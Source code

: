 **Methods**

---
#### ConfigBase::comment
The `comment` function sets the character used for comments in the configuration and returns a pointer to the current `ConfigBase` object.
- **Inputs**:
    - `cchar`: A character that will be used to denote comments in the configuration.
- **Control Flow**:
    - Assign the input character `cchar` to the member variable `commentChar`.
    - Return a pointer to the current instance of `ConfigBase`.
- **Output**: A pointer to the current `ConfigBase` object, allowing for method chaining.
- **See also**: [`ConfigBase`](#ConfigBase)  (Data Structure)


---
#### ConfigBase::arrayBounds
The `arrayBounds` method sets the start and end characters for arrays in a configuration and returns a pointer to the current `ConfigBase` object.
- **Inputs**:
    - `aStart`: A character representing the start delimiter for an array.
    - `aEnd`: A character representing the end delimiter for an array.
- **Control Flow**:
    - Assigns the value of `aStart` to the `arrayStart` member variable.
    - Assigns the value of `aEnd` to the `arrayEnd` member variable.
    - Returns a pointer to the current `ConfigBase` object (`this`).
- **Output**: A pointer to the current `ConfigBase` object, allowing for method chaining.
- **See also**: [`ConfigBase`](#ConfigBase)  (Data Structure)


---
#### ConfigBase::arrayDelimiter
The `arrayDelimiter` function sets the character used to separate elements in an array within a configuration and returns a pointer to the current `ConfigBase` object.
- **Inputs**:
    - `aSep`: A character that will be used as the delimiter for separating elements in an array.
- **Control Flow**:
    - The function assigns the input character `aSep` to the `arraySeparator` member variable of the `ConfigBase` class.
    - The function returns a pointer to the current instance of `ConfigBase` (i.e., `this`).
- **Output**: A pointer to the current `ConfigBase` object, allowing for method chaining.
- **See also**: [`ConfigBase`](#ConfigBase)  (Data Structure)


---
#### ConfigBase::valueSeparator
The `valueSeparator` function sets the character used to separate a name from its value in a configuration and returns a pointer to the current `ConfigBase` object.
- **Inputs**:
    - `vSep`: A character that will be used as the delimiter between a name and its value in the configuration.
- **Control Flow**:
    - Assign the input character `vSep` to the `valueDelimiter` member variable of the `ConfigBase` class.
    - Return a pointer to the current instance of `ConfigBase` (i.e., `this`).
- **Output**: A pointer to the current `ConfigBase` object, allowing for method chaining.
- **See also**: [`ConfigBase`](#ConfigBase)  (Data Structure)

## Task prompt:
Would you copy every line of the material exactly?

## Result for this task:
Source code

: **Methods**

---
#### ConfigBase::comment
The `comment` function sets the character used for comments in the configuration and returns a pointer to the current `ConfigBase` object.
- **Inputs**:
    - `cchar`: A character that will be used to denote comments in the configuration.
- **Control Flow**:
    - Assign the input character `cchar` to the member variable `commentChar`.
    - Return a pointer to the current instance of `ConfigBase`.
- **Output**: A pointer to the current `ConfigBase` object, allowing for method chaining.
- **See also**: [`ConfigBase`](#ConfigBase)  (Data Structure)


---
#### ConfigBase::arrayBounds
The `arrayBounds` method sets the start and end characters for arrays in a configuration and returns a pointer to the current `ConfigBase` object.
- **Inputs**:
    - `aStart`: A character representing the start delimiter for an array.
    - `aEnd`: A character representing the end delimiter for an array.
- **Control Flow**:
    - Assigns the value of `aStart` to the `arrayStart` member variable.
    - Assigns the value of `aEnd` to the `arrayEnd` member variable.
    - Returns a pointer to the current `ConfigBase` object (`this`).
- **Output**: A pointer to the current `ConfigBase` object, allowing for method chaining.
- **See also**: [`ConfigBase`](#ConfigBase)  (Data Structure)


---
#### ConfigBase::arrayDelimiter
The `arrayDelimiter` function sets the character used to separate elements in an array within a configuration and returns a pointer to the current `ConfigBase` object.
- **Inputs**:
    - `aSep`: A character that will be used as the delimiter for separating elements in an array.
- **Control Flow**:
    - The function assigns the input character `aSep` to the `arraySeparator` member variable of the `ConfigBase` class.
    - The function returns a pointer to the current instance of `ConfigBase` (i.e., `this`).
- **Output**: A pointer to the current `ConfigBase` object, allowing for method chaining.
- **See also**: [`ConfigBase`](#ConfigBase)  (Data Structure)


---
#### ConfigBase::valueSeparator
The `valueSeparator` function sets the character used to separate a name from its value in a configuration and returns a pointer to the current `ConfigBase` object.
- **Inputs**:
    - `vSep`: A character that will be used as the delimiter between a name and its value in the configuration.
- **Control Flow**:
    - Assign the input character `vSep` to the `valueDelimiter` member variable of the `ConfigBase` class.
    - Return a pointer to the current instance of `ConfigBase` (i.e., `this`).
- **Output**: A pointer to the current `ConfigBase` object, allowing for method chaining.
- **See also**: [`ConfigBase`](#ConfigBase)  (Data Structure)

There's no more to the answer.